- Records to use:
[Start of Attachment]
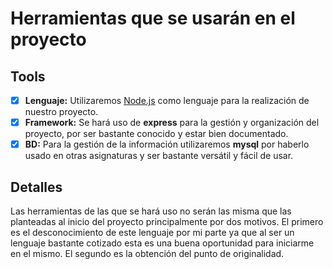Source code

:# Herramientas que se usarán en el proyecto

## Tools

- [x] **Lenguaje:** Utilizaremos [Node.js](https://nodejs.org/) como lenguaje para la realización de nuestro proyecto.
- [x] **Framework:** Se hará uso de **express** para la gestión y organización del proyecto, por ser bastante conocido y estar bien documentado.
- [x] **BD:** Para la gestión de la información utilizaremos **mysql** por haberlo usado en otras asignaturas y ser bastante versátil y fácil de usar.

## Detalles

Las herramientas de las que se hará uso no serán las misma que las planteadas al inicio del proyecto principalmente por dos motivos. El primero es el desconocimiento de este lenguaje por mi parte ya que al ser un lenguaje bastante cotizado esta es una buena oportunidad para iniciarme en el mismo. El segundo es la obtención del punto de originalidad.
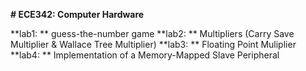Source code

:**# ECE342: Computer Hardware**

**lab1: ** guess-the-number game
**lab2: ** Multipliers (Carry Save Multiplier & Wallace Tree Multiplier)
**lab3: ** Floating Point Muliplier
**lab4: ** Implementation of a Memory-Mapped Slave Peripheral
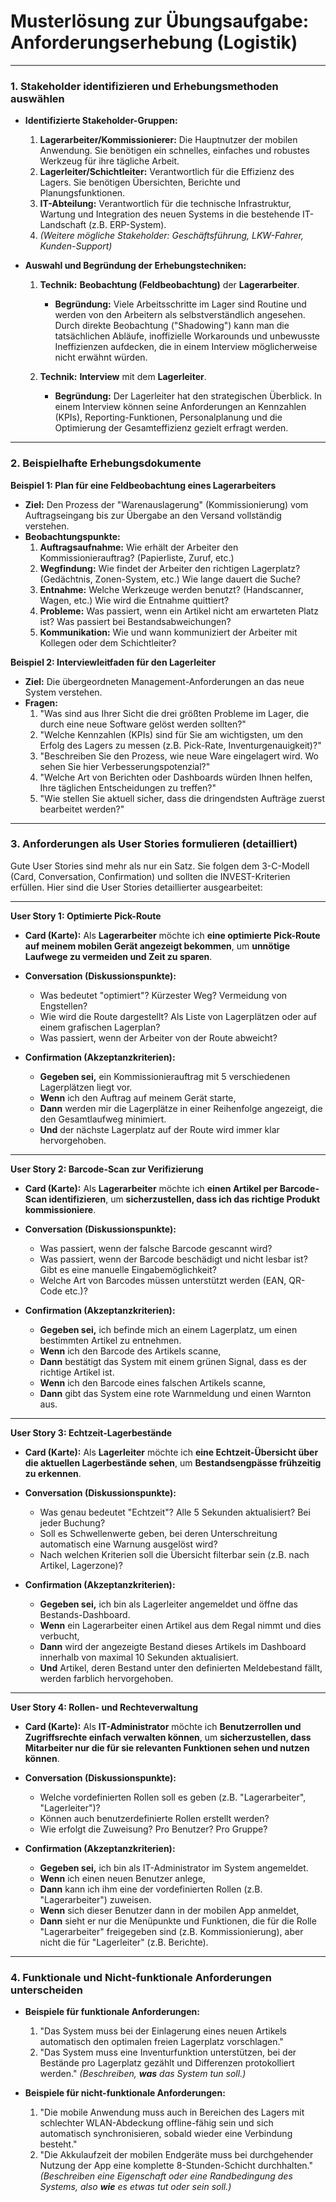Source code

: # **Musterlösung zur Übungsaufgabe: Anforderungserhebung (Logistik)**

---

### **1. Stakeholder identifizieren und Erhebungsmethoden auswählen**

*   **Identifizierte Stakeholder-Gruppen:**
    1.  **Lagerarbeiter/Kommissionierer:** Die Hauptnutzer der mobilen Anwendung. Sie benötigen ein schnelles, einfaches und robustes Werkzeug für ihre tägliche Arbeit.
    2.  **Lagerleiter/Schichtleiter:** Verantwortlich für die Effizienz des Lagers. Sie benötigen Übersichten, Berichte und Planungsfunktionen.
    3.  **IT-Abteilung:** Verantwortlich für die technische Infrastruktur, Wartung und Integration des neuen Systems in die bestehende IT-Landschaft (z.B. ERP-System).
    4.  *(Weitere mögliche Stakeholder: Geschäftsführung, LKW-Fahrer, Kunden-Support)*

*   **Auswahl und Begründung der Erhebungstechniken:**

    1.  **Technik:** **Beobachtung (Feldbeobachtung)** der **Lagerarbeiter**.
        *   **Begründung:** Viele Arbeitsschritte im Lager sind Routine und werden von den Arbeitern als selbstverständlich angesehen. Durch direkte Beobachtung ("Shadowing") kann man die tatsächlichen Abläufe, inoffizielle Workarounds und unbewusste Ineffizienzen aufdecken, die in einem Interview möglicherweise nicht erwähnt würden.

    2.  **Technik:** **Interview** mit dem **Lagerleiter**.
        *   **Begründung:** Der Lagerleiter hat den strategischen Überblick. In einem Interview können seine Anforderungen an Kennzahlen (KPIs), Reporting-Funktionen, Personalplanung und die Optimierung der Gesamteffizienz gezielt erfragt werden.

---

### **2. Beispielhafte Erhebungsdokumente**

**Beispiel 1: Plan für eine Feldbeobachtung eines Lagerarbeiters**

*   **Ziel:** Den Prozess der "Warenauslagerung" (Kommissionierung) vom Auftragseingang bis zur Übergabe an den Versand vollständig verstehen.
*   **Beobachtungspunkte:**
    1.  **Auftragsaufnahme:** Wie erhält der Arbeiter den Kommissionierauftrag? (Papierliste, Zuruf, etc.)
    2.  **Wegfindung:** Wie findet der Arbeiter den richtigen Lagerplatz? (Gedächtnis, Zonen-System, etc.) Wie lange dauert die Suche?
    3.  **Entnahme:** Welche Werkzeuge werden benutzt? (Handscanner, Wagen, etc.) Wie wird die Entnahme quittiert?
    4.  **Probleme:** Was passiert, wenn ein Artikel nicht am erwarteten Platz ist? Was passiert bei Bestandsabweichungen?
    5.  **Kommunikation:** Wie und wann kommuniziert der Arbeiter mit Kollegen oder dem Schichtleiter?

**Beispiel 2: Interviewleitfaden für den Lagerleiter**

*   **Ziel:** Die übergeordneten Management-Anforderungen an das neue System verstehen.
*   **Fragen:**
    1.  "Was sind aus Ihrer Sicht die drei größten Probleme im Lager, die durch eine neue Software gelöst werden sollten?"
    2.  "Welche Kennzahlen (KPIs) sind für Sie am wichtigsten, um den Erfolg des Lagers zu messen (z.B. Pick-Rate, Inventurgenauigkeit)?"
    3.  "Beschreiben Sie den Prozess, wie neue Ware eingelagert wird. Wo sehen Sie hier Verbesserungspotenzial?"
    4.  "Welche Art von Berichten oder Dashboards würden Ihnen helfen, Ihre täglichen Entscheidungen zu treffen?"
    5.  "Wie stellen Sie aktuell sicher, dass die dringendsten Aufträge zuerst bearbeitet werden?"

---

### **3. Anforderungen als User Stories formulieren (detailliert)**

Gute User Stories sind mehr als nur ein Satz. Sie folgen dem 3-C-Modell (Card, Conversation, Confirmation) und sollten die INVEST-Kriterien erfüllen. Hier sind die User Stories detaillierter ausgearbeitet:

---
**User Story 1: Optimierte Pick-Route**

*   **Card (Karte):** Als **Lagerarbeiter** möchte ich **eine optimierte Pick-Route auf meinem mobilen Gerät angezeigt bekommen**, um **unnötige Laufwege zu vermeiden und Zeit zu sparen**.

*   **Conversation (Diskussionspunkte):**
    *   Was bedeutet "optimiert"? Kürzester Weg? Vermeidung von Engstellen?
    *   Wie wird die Route dargestellt? Als Liste von Lagerplätzen oder auf einem grafischen Lagerplan?
    *   Was passiert, wenn der Arbeiter von der Route abweicht?

*   **Confirmation (Akzeptanzkriterien):**
    *   **Gegeben sei,** ein Kommissionierauftrag mit 5 verschiedenen Lagerplätzen liegt vor.
    *   **Wenn** ich den Auftrag auf meinem Gerät starte,
    *   **Dann** werden mir die Lagerplätze in einer Reihenfolge angezeigt, die den Gesamtlaufweg minimiert.
    *   **Und** der nächste Lagerplatz auf der Route wird immer klar hervorgehoben.

---
**User Story 2: Barcode-Scan zur Verifizierung**

*   **Card (Karte):** Als **Lagerarbeiter** möchte ich **einen Artikel per Barcode-Scan identifizieren**, um **sicherzustellen, dass ich das richtige Produkt kommissioniere**.

*   **Conversation (Diskussionspunkte):**
    *   Was passiert, wenn der falsche Barcode gescannt wird?
    *   Was passiert, wenn der Barcode beschädigt und nicht lesbar ist? Gibt es eine manuelle Eingabemöglichkeit?
    *   Welche Art von Barcodes müssen unterstützt werden (EAN, QR-Code etc.)?

*   **Confirmation (Akzeptanzkriterien):**
    *   **Gegeben sei,** ich befinde mich an einem Lagerplatz, um einen bestimmten Artikel zu entnehmen.
    *   **Wenn** ich den Barcode des Artikels scanne,
    *   **Dann** bestätigt das System mit einem grünen Signal, dass es der richtige Artikel ist.
    *   **Wenn** ich den Barcode eines falschen Artikels scanne,
    *   **Dann** gibt das System eine rote Warnmeldung und einen Warnton aus.

---
**User Story 3: Echtzeit-Lagerbestände**

*   **Card (Karte):** Als **Lagerleiter** möchte ich **eine Echtzeit-Übersicht über die aktuellen Lagerbestände sehen**, um **Bestandsengpässe frühzeitig zu erkennen**.

*   **Conversation (Diskussionspunkte):**
    *   Was genau bedeutet "Echtzeit"? Alle 5 Sekunden aktualisiert? Bei jeder Buchung?
    *   Soll es Schwellenwerte geben, bei deren Unterschreitung automatisch eine Warnung ausgelöst wird?
    *   Nach welchen Kriterien soll die Übersicht filterbar sein (z.B. nach Artikel, Lagerzone)?

*   **Confirmation (Akzeptanzkriterien):**
    *   **Gegeben sei,** ich bin als Lagerleiter angemeldet und öffne das Bestands-Dashboard.
    *   **Wenn** ein Lagerarbeiter einen Artikel aus dem Regal nimmt und dies verbucht,
    *   **Dann** wird der angezeigte Bestand dieses Artikels im Dashboard innerhalb von maximal 10 Sekunden aktualisiert.
    *   **Und** Artikel, deren Bestand unter den definierten Meldebestand fällt, werden farblich hervorgehoben.

---
**User Story 4: Rollen- und Rechteverwaltung**

*   **Card (Karte):** Als **IT-Administrator** möchte ich **Benutzerrollen und Zugriffsrechte einfach verwalten können**, um **sicherzustellen, dass Mitarbeiter nur die für sie relevanten Funktionen sehen und nutzen können**.

*   **Conversation (Diskussionspunkte):**
    *   Welche vordefinierten Rollen soll es geben (z.B. "Lagerarbeiter", "Lagerleiter")?
    *   Können auch benutzerdefinierte Rollen erstellt werden?
    *   Wie erfolgt die Zuweisung? Pro Benutzer? Pro Gruppe?

*   **Confirmation (Akzeptanzkriterien):**
    *   **Gegeben sei,** ich bin als IT-Administrator im System angemeldet.
    *   **Wenn** ich einen neuen Benutzer anlege,
    *   **Dann** kann ich ihm eine der vordefinierten Rollen (z.B. "Lagerarbeiter") zuweisen.
    *   **Wenn** sich dieser Benutzer dann in der mobilen App anmeldet,
    *   **Dann** sieht er nur die Menüpunkte und Funktionen, die für die Rolle "Lagerarbeiter" freigegeben sind (z.B. Kommissionierung), aber nicht die für "Lagerleiter" (z.B. Berichte).

---

### **4. Funktionale und Nicht-funktionale Anforderungen unterscheiden**

*   **Beispiele für funktionale Anforderungen:**
    1.  "Das System muss bei der Einlagerung eines neuen Artikels automatisch den optimalen freien Lagerplatz vorschlagen."
    2.  "Das System muss eine Inventurfunktion unterstützen, bei der Bestände pro Lagerplatz gezählt und Differenzen protokolliert werden."
    *(Beschreiben, **was** das System tun soll.)*

*   **Beispiele für nicht-funktionale Anforderungen:**
    1.  "Die mobile Anwendung muss auch in Bereichen des Lagers mit schlechter WLAN-Abdeckung offline-fähig sein und sich automatisch synchronisieren, sobald wieder eine Verbindung besteht."
    2.  "Die Akkulaufzeit der mobilen Endgeräte muss bei durchgehender Nutzung der App eine komplette 8-Stunden-Schicht durchhalten."
    *(Beschreiben eine Eigenschaft oder eine Randbedingung des Systems, also **wie** es etwas tut oder sein soll.)*
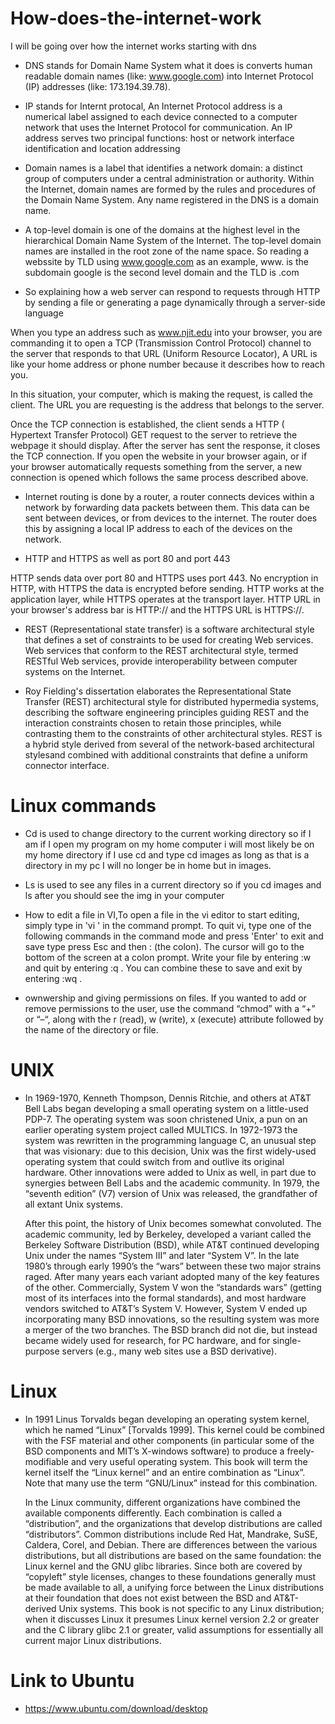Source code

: # How-does-the-internet-work
I will be going over how the internet works starting with dns

* DNS stands for Domain Name System what it does is converts human readable domain names (like: www.google.com) into Internet Protocol (IP) addresses (like: 173.194.39.78).

* IP stands for Internt protocal, An Internet Protocol address is a numerical label assigned to each device connected to a computer network that uses the Internet Protocol for communication. An IP address serves two principal functions: host or network interface identification and location addressing 

* Domain names  is a label that identifies a network domain: a distinct group of computers under a central administration or authority. Within the Internet, domain names are formed by the rules and procedures of the Domain Name System. Any name registered in the DNS is a domain name.

* A top-level domain is one of the domains at the highest level in the hierarchical Domain Name System of the Internet. The top-level domain names are installed in the root zone of the name space.
 So reading a webssite by TLD using www.google.com as an example, www. is the subdomain google is the second level domain and the TLD is .com
 
 * So explaining how a web server can respond to requests through HTTP by sending a file or generating a page dynamically through a server-side language
 
 When you type an address such as www.njit.edu into your browser, you are commanding it to open a TCP (Transmission Control Protocol) channel to the server that responds to that URL (Uniform Resource Locator), A URL is like your home address or phone number because it describes how to reach you.
 
 In this situation, your computer, which is making the request, is called the client. The URL you are requesting is the address that belongs to the server.
 
 Once the TCP connection is established, the client sends a HTTP ( Hypertext Transfer Protocol) GET request to the server to retrieve the webpage it should display. After the server has sent the response, it closes the TCP connection. If you open the website in your browser again, or if your browser automatically requests something from the server, a new connection is opened which follows the same process described above.
 
 * Internet routing is done by a router, a router connects devices within a network by forwarding data packets between them. This data can be sent between devices, or from devices to the internet. The router does this by assigning a local IP address to each of the devices on the network.
 
 * HTTP and HTTPS as well as port 80 and port 443 
 
 HTTP sends data over port 80 and HTTPS uses port 443. No encryption in HTTP, with HTTPS the data is encrypted before sending. HTTP works at the application layer, while HTTPS operates at the transport layer. HTTP URL in your browser's address bar is HTTP:// and the HTTPS URL is HTTPS://.
 
 * REST (Representational state transfer) is a software architectural style that defines a set of constraints to be used for creating Web services. Web services that conform to the REST architectural style, termed RESTful Web services, provide interoperability between computer systems on the Internet.
 
 * Roy Fielding's dissertation elaborates the Representational State Transfer (REST) architectural style for distributed hypermedia systems, describing the software engineering principles guiding REST and the interaction constraints chosen to retain those principles, while contrasting them to the constraints of other architectural styles. REST is a hybrid style derived from several of the network-based architectural stylesand combined with additional constraints that define a uniform connector interface.
 
 # Linux commands
 
 * Cd is used to change directory to the current working directory so if I am if I open my program on my home computer i will most likely be on my home directory if I use cd and type cd images as long as that is a directory in my pc I will no longer be in home but in images.
 
 * Ls is used to see any files in a current directory so if you cd images and ls after you should see the img in your computer
  
  * How to edit a file in VI,To open a file in the vi editor to start editing, simply type in 'vi <filename>' in the command prompt. To quit vi, type one of the following commands in the command mode and press 'Enter' to exit and save type  press Esc and then : (the colon). The cursor will go to the bottom of the screen at a colon prompt. Write your file by entering :w and quit by entering :q . You can combine these to save and exit by entering :wq .
   
   * ownwership and giving permissions on files. If you wanted to add or remove permissions to the user, use the command “chmod” with a “+” or “–“, along with the r (read), w (write), x (execute) attribute followed by the name of the directory or file.
   
# UNIX 
   * In 1969-1970, Kenneth Thompson, Dennis Ritchie, and others at AT&T Bell Labs began developing a small operating system on a little-used PDP-7. The operating system was soon christened Unix, a pun on an earlier operating system project called MULTICS. In 1972-1973 the system was rewritten in the programming language C, an unusual step that was visionary: due to this decision, Unix was the first widely-used operating system that could switch from and outlive its original hardware. Other innovations were added to Unix as well, in part due to synergies between Bell Labs and the academic community. In 1979, the “seventh edition” (V7) version of Unix was released, the grandfather of all extant Unix systems.
     
     After this point, the history of Unix becomes somewhat convoluted. The academic community, led by Berkeley, developed a variant called the Berkeley Software Distribution (BSD), while AT&T continued developing Unix under the names “System III” and later “System V”. In the late 1980’s through early 1990’s the “wars” between these two major strains raged. After many years each variant adopted many of the key features of the other. Commercially, System V won the “standards wars” (getting most of its interfaces into the formal standards), and most hardware vendors switched to AT&T’s System V. However, System V ended up incorporating many BSD innovations, so the resulting system was more a merger of the two branches. The BSD branch did not die, but instead became widely used for research, for PC hardware, and for single-purpose servers (e.g., many web sites use a BSD derivative).
     
# Linux
      
   * In 1991 Linus Torvalds began developing an operating system kernel, which he named “Linux” [Torvalds 1999]. This kernel could be combined with the FSF material and other components (in particular some of the BSD components and MIT’s X-windows software) to produce a freely-modifiable and very useful operating system. This book will term the kernel itself the “Linux kernel” and an entire combination as “Linux”. Note that many use the term “GNU/Linux” instead for this combination.
       
       In the Linux community, different organizations have combined the available components differently. Each combination is called a “distribution”, and the organizations that develop distributions are called “distributors”. Common distributions include Red Hat, Mandrake, SuSE, Caldera, Corel, and Debian. There are differences between the various distributions, but all distributions are based on the same foundation: the Linux kernel and the GNU glibc libraries. Since both are covered by “copyleft” style licenses, changes to these foundations generally must be made available to all, a unifying force between the Linux distributions at their foundation that does not exist between the BSD and AT&T-derived Unix systems. This book is not specific to any Linux distribution; when it discusses Linux it presumes Linux kernel version 2.2 or greater and the C library glibc 2.1 or greater, valid assumptions for essentially all current major Linux distributions.
       
# Link to Ubuntu
      
  * https://www.ubuntu.com/download/desktop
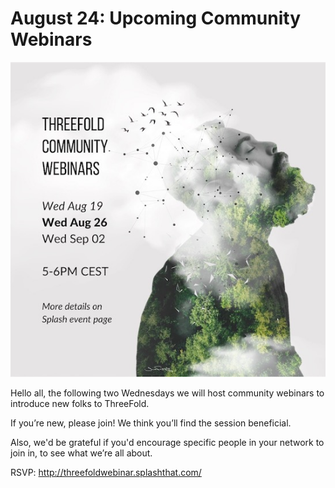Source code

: # August 24: Upcoming Community Webinars

![](img/tfwebinars.jpeg)

Hello all, the following two Wednesdays we will host community webinars to introduce new folks to ThreeFold.

If you’re new, please join! We think you’ll find the session beneficial.

Also, we'd be grateful if you'd encourage specific people in your network to join in, to see what we’re all about.

RSVP: http://threefoldwebinar.splashthat.com/
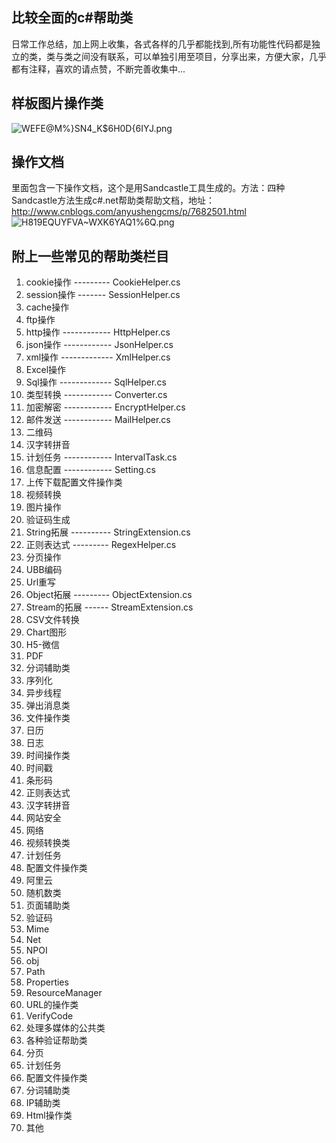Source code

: 
## 比较全面的c#帮助类

日常工作总结，加上网上收集，各式各样的几乎都能找到,所有功能性代码都是独立的类，类与类之间没有联系，可以单独引用至项目，分享出来，方便大家，几乎都有注释，喜欢的请点赞，不断完善收集中... 
## 样板图片操作类
![WEFE@M%}SN4_K$6H0D{6IYJ.png](http://upload-images.jianshu.io/upload_images/6855212-34f0ee0339e3cb49.png?imageMogr2/auto-orient/strip%7CimageView2/2/w/1240)
## 操作文档
里面包含一下操作文档，这个是用Sandcastle工具生成的。方法：四种Sandcastle方法生成c#.net帮助类帮助文档，地址：http://www.cnblogs.com/anyushengcms/p/7682501.html
![H819EQUYFVA~WXK6YAQ1%6Q.png](http://upload-images.jianshu.io/upload_images/6855212-6cf5a7a2a4a75c89.png?imageMogr2/auto-orient/strip%7CimageView2/2/w/1240)
## 附上一些常见的帮助类栏目
1. cookie操作 --------- CookieHelper.cs
2. session操作 ------- SessionHelper.cs
3. cache操作
4. ftp操作
5. http操作 ------------ HttpHelper.cs
6. json操作 ------------ JsonHelper.cs		
7. xml操作 ------------- XmlHelper.cs
8. Excel操作			
9. Sql操作 ------------- SqlHelper.cs
10. 类型转换 ------------ Converter.cs
11. 加密解密 ------------ EncryptHelper.cs	
12. 邮件发送	------------ MailHelper.cs
13. 二维码
14. 汉字转拼音
15. 计划任务	------------ IntervalTask.cs
16. 信息配置 ------------ Setting.cs
17. 上传下载配置文件操作类
18. 视频转换
19. 图片操作
20. 验证码生成
21. String拓展 ---------- StringExtension.cs
22. 正则表达式 --------- RegexHelper.cs
23. 分页操作
24. UBB编码
25. Url重写
26. Object拓展 --------- ObjectExtension.cs
27. Stream的拓展	------ StreamExtension.cs
28. CSV文件转换
29. Chart图形
30. H5-微信
31. PDF
32. 分词辅助类
33. 序列化
34. 异步线程
35. 弹出消息类
36. 文件操作类
37. 日历
38. 日志
39. 时间操作类
40. 时间戳
41. 条形码
42. 正则表达式
43. 汉字转拼音
44. 网站安全
45. 网络
46. 视频转换类
47. 计划任务
48. 配置文件操作类
49. 阿里云
50. 随机数类
51. 页面辅助类
52. 验证码
53. Mime
54. Net
55. NPOI
56. obj
57. Path
58. Properties
59. ResourceManager
60. URL的操作类
61. VerifyCode
62. 处理多媒体的公共类
63. 各种验证帮助类
64. 分页
65. 计划任务
66. 配置文件操作类
67. 分词辅助类
68. IP辅助类
69. Html操作类
70. 其他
[End of Attachment]
- Problem to work on: Your task is to restate word for word the lines from the top of the data to the line containing "- [x] **Framework:**", both ends included, with every picture left out.

- Completed exercise:
Source code

:# Herramientas que se usarán en el proyecto

## Tools

- [x] **Lenguaje:** Utilizaremos [Node.js](https://nodejs.org/) como lenguaje para la realización de nuestro proyecto.
- [x] **Framework:** Se hará uso de **express** para la gestión y organización del proyecto, por ser bastante conocido y estar bien documentado.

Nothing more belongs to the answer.